Rick Ross, "Port of Miami" (Def Jam) *1/2
There's no denying that "Hustlin' " is one of the catchiest radio hits of
the summer: There's that booming Miami bass sound; the molasses drawl of the
300-pound, 6'2" rapper Rick Ross and the killer chant that makes for an
inescapable hook. (Everybody now: "Everyday I'm hustlin', everyday I'm
hustlin' / Everyday I'm hustlin', hustlin', hustlin'.") The problem is
the rest of Ross' much-anticipated debut album is as repetitious as the
chorus of his breakthrough hit.
Two decades after pioneering gangsta rappers such as Ice-T and KRS-1
chronicled the hustlin' life of the street-corner dealer, it's still
possible to make interesting art about the cocaine trade: Witness the recent
Ghostface album "Fishscale," which explored the topic with the eye for
detail seen in a great pulp-fiction novelist. That disc is a cautionary
tale, however, while "Port of Miami" is all about celebrating the mounds of
cold, hard green produced by those piles of soul-stealing white powder.
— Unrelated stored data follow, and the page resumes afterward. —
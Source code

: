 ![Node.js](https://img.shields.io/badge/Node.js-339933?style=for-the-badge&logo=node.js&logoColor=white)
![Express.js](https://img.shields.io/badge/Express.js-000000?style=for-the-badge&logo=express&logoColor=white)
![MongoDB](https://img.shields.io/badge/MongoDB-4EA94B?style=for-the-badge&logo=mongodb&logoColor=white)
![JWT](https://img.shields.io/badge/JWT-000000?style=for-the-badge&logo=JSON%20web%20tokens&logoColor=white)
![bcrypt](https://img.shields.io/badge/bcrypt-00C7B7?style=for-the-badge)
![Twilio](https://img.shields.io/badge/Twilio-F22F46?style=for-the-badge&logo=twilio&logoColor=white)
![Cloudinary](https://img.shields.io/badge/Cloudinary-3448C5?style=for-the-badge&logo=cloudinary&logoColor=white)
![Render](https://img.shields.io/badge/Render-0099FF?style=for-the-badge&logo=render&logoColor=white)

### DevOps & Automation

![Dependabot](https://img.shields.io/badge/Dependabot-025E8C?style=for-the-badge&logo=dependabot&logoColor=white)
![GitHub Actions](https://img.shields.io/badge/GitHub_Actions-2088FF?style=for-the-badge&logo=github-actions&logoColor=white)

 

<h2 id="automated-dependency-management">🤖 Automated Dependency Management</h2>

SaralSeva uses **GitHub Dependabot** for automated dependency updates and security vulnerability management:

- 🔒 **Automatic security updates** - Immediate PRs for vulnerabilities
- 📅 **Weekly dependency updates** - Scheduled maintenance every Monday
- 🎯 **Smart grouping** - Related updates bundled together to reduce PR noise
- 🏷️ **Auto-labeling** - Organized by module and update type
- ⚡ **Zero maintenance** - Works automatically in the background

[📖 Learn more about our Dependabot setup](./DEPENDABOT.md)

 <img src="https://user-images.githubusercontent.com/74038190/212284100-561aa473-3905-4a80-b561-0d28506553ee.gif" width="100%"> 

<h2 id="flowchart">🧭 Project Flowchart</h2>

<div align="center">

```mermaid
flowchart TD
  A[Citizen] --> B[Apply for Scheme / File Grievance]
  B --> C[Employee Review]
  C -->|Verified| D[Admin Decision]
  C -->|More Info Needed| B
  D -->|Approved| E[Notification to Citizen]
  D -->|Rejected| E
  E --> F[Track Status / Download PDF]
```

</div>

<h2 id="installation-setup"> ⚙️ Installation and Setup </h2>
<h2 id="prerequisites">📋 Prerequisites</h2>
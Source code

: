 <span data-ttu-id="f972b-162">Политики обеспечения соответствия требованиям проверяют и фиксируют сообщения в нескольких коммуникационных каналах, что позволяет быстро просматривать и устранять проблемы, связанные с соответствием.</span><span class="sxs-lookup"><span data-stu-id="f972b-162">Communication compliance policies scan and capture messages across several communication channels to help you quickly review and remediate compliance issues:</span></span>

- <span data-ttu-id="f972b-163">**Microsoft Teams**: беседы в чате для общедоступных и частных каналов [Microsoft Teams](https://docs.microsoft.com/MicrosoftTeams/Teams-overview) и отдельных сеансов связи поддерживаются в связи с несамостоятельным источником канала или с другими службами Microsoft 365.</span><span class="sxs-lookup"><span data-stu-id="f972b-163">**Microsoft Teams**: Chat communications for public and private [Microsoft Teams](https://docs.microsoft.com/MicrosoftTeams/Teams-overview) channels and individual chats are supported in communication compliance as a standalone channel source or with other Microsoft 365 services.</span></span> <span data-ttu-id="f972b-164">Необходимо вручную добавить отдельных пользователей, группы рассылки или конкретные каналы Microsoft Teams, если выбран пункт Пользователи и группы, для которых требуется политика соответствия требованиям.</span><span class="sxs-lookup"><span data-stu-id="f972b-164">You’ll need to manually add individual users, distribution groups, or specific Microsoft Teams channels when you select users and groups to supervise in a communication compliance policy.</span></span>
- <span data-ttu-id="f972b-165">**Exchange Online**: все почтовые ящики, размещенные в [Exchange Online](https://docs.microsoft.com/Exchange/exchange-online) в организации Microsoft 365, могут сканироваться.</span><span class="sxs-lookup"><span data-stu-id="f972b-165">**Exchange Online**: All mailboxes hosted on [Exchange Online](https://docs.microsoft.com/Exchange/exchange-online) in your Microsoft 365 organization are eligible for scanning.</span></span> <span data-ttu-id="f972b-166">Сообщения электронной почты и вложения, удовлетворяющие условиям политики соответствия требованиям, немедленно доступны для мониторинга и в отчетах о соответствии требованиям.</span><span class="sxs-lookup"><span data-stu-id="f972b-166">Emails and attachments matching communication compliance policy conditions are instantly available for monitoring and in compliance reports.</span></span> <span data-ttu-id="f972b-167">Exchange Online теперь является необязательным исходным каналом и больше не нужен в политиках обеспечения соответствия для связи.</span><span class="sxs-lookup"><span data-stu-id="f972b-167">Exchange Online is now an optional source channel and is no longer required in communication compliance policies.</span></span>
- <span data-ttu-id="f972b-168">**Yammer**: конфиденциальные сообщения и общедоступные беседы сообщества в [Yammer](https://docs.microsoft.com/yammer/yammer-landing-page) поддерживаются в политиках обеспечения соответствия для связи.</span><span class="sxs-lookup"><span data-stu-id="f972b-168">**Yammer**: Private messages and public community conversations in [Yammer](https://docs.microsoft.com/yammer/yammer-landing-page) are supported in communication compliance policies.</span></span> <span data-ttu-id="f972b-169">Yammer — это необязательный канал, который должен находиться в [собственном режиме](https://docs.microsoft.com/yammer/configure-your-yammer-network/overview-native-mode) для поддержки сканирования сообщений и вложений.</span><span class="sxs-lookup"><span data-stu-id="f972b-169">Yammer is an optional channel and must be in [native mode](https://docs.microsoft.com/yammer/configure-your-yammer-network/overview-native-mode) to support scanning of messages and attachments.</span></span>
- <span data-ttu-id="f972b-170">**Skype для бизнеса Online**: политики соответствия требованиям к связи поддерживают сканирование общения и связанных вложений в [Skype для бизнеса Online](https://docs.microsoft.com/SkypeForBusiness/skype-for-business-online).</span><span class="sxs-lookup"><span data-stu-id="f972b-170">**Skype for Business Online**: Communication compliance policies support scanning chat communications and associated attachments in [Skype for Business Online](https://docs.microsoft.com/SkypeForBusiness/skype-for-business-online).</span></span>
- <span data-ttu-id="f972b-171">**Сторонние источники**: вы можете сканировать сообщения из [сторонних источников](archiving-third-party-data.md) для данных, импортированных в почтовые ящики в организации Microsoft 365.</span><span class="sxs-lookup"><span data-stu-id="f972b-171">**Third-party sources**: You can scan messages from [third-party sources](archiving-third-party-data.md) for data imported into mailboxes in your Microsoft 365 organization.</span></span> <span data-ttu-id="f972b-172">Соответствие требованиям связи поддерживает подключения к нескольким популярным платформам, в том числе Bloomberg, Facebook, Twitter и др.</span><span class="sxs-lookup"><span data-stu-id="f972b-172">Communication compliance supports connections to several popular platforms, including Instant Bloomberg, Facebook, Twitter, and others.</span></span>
In tracks such as "Blow," "Street Life," "Push It" and "I'm Bad," the
titles sort of say it all, and Ross adds nothing we haven't heard a million
times before from other chest-thumping rappers out to portray themselves as
the toughest hood since Al Pacino's "Scarface." They always seem to forget
what happened to Tony Montana in the end, though, or the fact that Brian De
Palma's movie basically stands as camp today.
And as appealing as his bottom-heavy grooves and even heavier rapping is,
Ross' act gets old fast.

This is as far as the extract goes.